__Requirement__.
What is the number of lines in the entries that contain "Credits"? Reply with that number only.
- - -
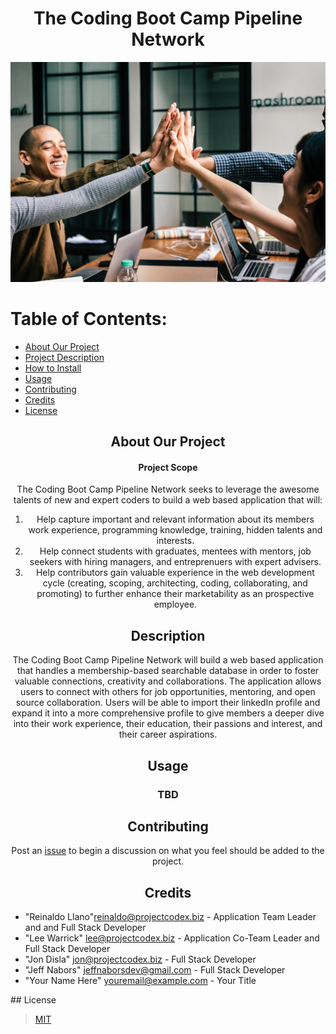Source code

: <center> 

# The Coding Boot Camp Pipeline Network </center>

<p align="center">
  <img src="./images/meetupimage.jpg" width="600" title="Meet Up Image">
</p>

# Table of Contents:

* [About Our Project](#Project)
* [Project Description](#Description)
* [How to Install](#Installation)
* [Usage](#Usage)
* [Contributing](#Contributing)
* [Credits](#Credits)
* [License](#License)

<center>

## About Our Project

#### Project Scope

The Coding Boot Camp Pipeline Network seeks to leverage the awesome talents of new and expert coders to build a web based application that will:

1. Help capture important and relevant information about its members work experience, programming knowledge, training, hidden talents and interests.
2. Help connect students with graduates, mentees with mentors, job seekers with hiring managers, and entreprenuers with expert advisers.
3. Help contributors gain valuable experience in the web development cycle (creating, scoping, architecting, coding, collaborating, and promoting) to further enhance their marketability as an prospective employee.

<center>

## <a name="Description"></a>Description</center>

The Coding Boot Camp Pipeline Network will build a web based application that handles a membership-based searchable database in order to foster valuable connections, creativity and collaborations.  The application allows users to connect with others for job opportunities, mentoring, and open source collaboration.  Users will be able to import their linkedIn profile and expand it into a more comprehensive profile to give members a deeper dive into their work experience, their education, their passions and interest, and their career aspirations.

<center>

## <a name="Usage"></a>Usage</center>

### TBD

<center>

## <a name="Contributing"></a>Contributing</center>

Post an [issue](https://github.com/ProjectCodex/TCBC-PipelineNetwork/issues) to begin a discussion on what you feel should be added to the project.

## <a name="Credits"></a>Credits</center>

* "Reinaldo Llano"<reinaldo@projectcodex.biz> - Application Team Leader and and Full Stack Developer
* "Lee Warrick" <lee@projectcodex.biz> - Application Co-Team Leader and Full Stack Developer
* "Jon Disla" <jon@projectcodex.biz> - Full Stack Developer
* "Jeff Nabors" <jeffnaborsdev@gmail.com> - Full Stack Developer
* "Your Name Here" <youremail@example.com> - Your Title<center>
  
  

##<a name="Licence"></a> License

>   [MIT](https://github.com/ProjectCodex/TCBC-PipelineNetwork/blob/master/LICENSE)
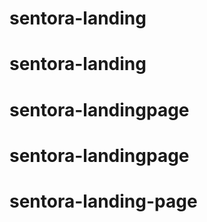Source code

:# sentora-landing
# sentora-landing
# sentora-landingpage
# sentora-landingpage
# sentora-landing-page

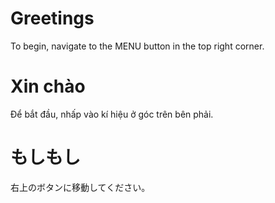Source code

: # Greetings

To begin, navigate to the MENU button in the top right corner.

<!-- slide -->

# Xin chào

Để bắt đầu, nhấp vào kí hiệu ở góc trên bên phải.

<!-- slide -->

# もしもし

右上のボタンに移動してください。
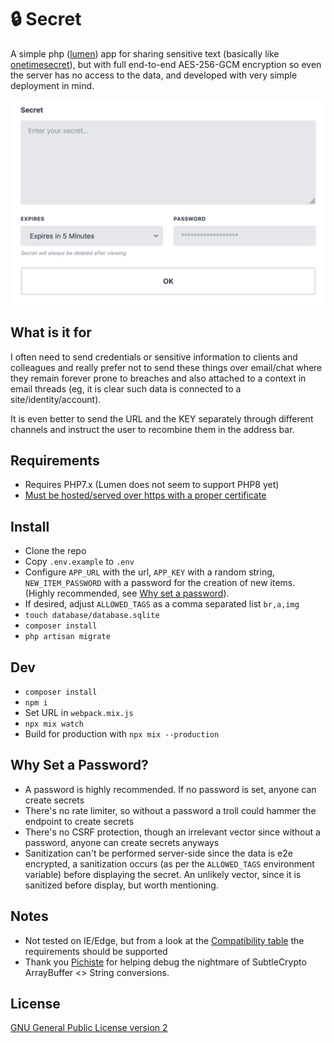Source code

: # 🔒 Secret
A simple php ([lumen](https://lumen.laravel.com)) app for sharing sensitive text (basically like [onetimesecret](https://onetimesecret.com)), but with full end-to-end AES-256-GCM encryption so even the server has no access to the data, and developed with very simple deployment in mind.

![Screenshot](screenshot.png)

## What is it for
I often need to send credentials or sensitive information to clients and colleagues and really prefer not to send these things over email/chat where they remain forever prone to breaches and also attached to a context in email threads (eg, it is clear such data is connected to a site/identity/account).

It is even better to send the URL and the KEY separately through different channels and instruct the user to recombine them in the address bar.

## Requirements
- Requires PHP7.x (Lumen does not seem to support PHP8 yet)
- [Must be hosted/served over https with a proper certificate](https://developer.mozilla.org/en-US/docs/Web/API/SubtleCrypto)

## Install
- Clone the repo
- Copy `.env.example` to `.env`
- Configure `APP_URL` with the url, `APP_KEY` with a random string, `NEW_ITEM_PASSWORD` with a password for the creation of new items. (Highly recommended, see [Why set a password](#why-set-a-password)).
- If desired, adjust `ALLOWED_TAGS` as a comma separated list `br,a,img`
- `touch database/database.sqlite`
- `composer install`
- `php artisan migrate`

## Dev
- `composer install`
- `npm i`
- Set URL in `webpack.mix.js`
- `npx mix watch`
- Build for production with `npx mix --production`

## Why Set a Password?
- A password is highly recommended. If no password is set, anyone can create secrets
- There's no rate limiter, so without a password a troll could hammer the endpoint to create secrets
- There's no CSRF protection, though an irrelevant vector since without a password, anyone can create secrets anyways
- Sanitization can't be performed server-side since the data is e2e encrypted, a sanitization occurs (as per the `ALLOWED_TAGS` environment variable) before displaying the secret. An unlikely vector, since it is sanitized before display, but worth mentioning.

## Notes
- Not tested on IE/Edge, but from a look at the [Compatibility table](https://developer.mozilla.org/en-US/docs/Web/API/SubtleCrypto#browser_compatibility) the requirements should be supported
- Thank you [Pichiste](https://github.com/pichiste) for helping debug the nightmare of SubtleCrypto ArrayBuffer <> String conversions.

## License
[GNU General Public License version 2](https://opensource.org/licenses/GPL-2.0)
- - -
__Exercise answer__.
2